- [Instructions to follow]
Copy out exactly the lines below that run from the one holding "- Click this" to the one holding "THE SOFTWARE IS PROVIDED", keeping both of those lines and no others.
=== Begin Enclosure ===
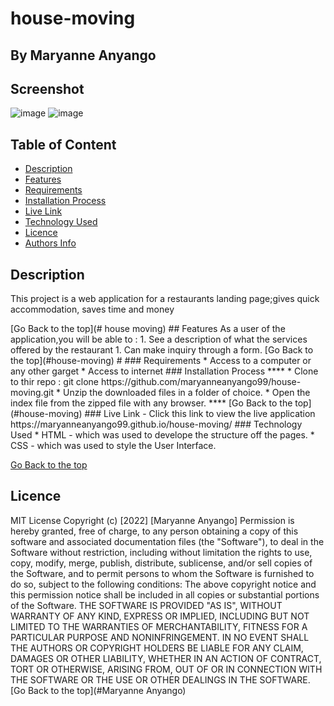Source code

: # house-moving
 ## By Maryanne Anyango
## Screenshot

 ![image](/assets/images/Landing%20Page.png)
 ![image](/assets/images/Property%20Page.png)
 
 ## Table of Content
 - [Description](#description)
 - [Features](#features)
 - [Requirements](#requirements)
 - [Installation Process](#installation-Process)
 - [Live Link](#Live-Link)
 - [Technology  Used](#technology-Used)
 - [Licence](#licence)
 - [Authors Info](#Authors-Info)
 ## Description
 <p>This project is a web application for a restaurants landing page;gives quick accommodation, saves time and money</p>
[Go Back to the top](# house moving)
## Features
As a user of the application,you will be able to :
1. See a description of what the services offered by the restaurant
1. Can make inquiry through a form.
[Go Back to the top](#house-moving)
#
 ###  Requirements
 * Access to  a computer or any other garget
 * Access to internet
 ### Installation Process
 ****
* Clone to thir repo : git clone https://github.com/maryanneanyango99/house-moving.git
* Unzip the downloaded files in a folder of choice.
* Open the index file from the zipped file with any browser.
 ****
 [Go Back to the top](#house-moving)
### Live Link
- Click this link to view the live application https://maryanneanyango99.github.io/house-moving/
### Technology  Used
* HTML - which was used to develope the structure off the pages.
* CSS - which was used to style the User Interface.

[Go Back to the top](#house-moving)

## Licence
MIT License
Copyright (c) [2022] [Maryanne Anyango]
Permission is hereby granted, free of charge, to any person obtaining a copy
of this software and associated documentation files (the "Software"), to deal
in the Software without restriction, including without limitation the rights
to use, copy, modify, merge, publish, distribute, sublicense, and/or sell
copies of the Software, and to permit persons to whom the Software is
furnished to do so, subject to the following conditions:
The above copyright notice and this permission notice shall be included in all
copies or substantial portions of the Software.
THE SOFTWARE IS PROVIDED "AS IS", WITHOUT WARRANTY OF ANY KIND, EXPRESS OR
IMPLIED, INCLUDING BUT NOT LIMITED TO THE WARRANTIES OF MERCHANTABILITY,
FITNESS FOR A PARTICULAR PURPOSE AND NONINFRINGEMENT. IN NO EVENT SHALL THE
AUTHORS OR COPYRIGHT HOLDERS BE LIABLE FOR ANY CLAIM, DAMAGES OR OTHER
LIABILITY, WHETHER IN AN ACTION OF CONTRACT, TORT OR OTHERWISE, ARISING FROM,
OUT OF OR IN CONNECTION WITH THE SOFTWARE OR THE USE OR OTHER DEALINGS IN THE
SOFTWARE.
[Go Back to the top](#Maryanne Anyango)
=== End Enclosure ===
=== Begin Enclosure ===
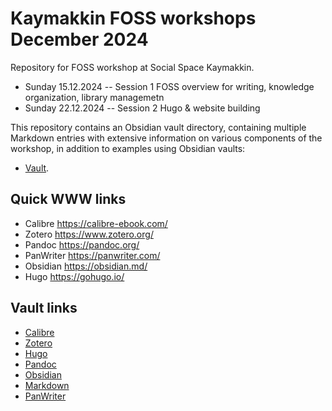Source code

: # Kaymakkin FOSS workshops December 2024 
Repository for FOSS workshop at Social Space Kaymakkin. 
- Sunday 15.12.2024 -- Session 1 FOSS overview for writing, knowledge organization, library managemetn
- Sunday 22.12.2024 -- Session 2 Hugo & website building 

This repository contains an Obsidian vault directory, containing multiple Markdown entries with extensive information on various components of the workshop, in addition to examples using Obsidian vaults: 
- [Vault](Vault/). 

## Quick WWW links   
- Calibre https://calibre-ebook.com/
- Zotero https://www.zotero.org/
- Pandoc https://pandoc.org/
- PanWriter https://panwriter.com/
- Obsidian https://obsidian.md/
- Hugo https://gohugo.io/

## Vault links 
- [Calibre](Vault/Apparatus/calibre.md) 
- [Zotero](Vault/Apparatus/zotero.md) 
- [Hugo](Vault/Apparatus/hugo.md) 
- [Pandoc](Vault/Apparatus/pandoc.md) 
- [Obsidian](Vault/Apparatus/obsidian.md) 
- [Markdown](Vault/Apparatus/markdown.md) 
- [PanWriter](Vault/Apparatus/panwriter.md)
=== End Enclosure ===
=== Begin Enclosure ===
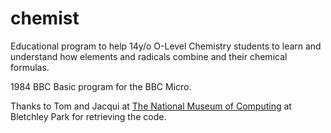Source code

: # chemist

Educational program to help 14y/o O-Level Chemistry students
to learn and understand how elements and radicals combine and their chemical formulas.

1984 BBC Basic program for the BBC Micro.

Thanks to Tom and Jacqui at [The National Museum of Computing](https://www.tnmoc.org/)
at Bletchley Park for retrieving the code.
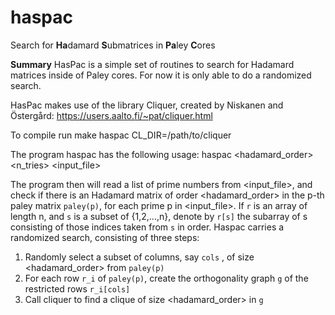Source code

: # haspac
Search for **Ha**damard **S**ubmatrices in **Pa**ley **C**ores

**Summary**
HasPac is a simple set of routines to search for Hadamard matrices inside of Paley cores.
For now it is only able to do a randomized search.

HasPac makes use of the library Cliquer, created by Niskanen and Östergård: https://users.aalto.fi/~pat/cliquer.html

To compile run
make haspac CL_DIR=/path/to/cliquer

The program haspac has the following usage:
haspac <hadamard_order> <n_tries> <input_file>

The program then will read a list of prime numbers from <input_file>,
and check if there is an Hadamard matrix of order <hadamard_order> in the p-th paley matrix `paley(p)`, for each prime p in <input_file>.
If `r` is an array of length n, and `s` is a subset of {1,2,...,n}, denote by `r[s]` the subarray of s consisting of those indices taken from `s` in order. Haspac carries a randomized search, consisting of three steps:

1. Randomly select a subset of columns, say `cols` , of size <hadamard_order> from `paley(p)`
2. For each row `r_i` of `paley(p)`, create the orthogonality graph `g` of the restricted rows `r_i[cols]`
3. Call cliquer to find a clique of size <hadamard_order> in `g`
=== End Enclosure ===
- [Response to the task]
- Click this link to view the live application https://maryanneanyango99.github.io/house-moving/
### Technology  Used
* HTML - which was used to develope the structure off the pages.
* CSS - which was used to style the User Interface.

[Go Back to the top](#house-moving)

## Licence
MIT License
Copyright (c) [2022] [Maryanne Anyango]
Permission is hereby granted, free of charge, to any person obtaining a copy
of this software and associated documentation files (the "Software"), to deal
in the Software without restriction, including without limitation the rights
to use, copy, modify, merge, publish, distribute, sublicense, and/or sell
copies of the Software, and to permit persons to whom the Software is
furnished to do so, subject to the following conditions:
The above copyright notice and this permission notice shall be included in all
copies or substantial portions of the Software.
THE SOFTWARE IS PROVIDED "AS IS", WITHOUT WARRANTY OF ANY KIND, EXPRESS OR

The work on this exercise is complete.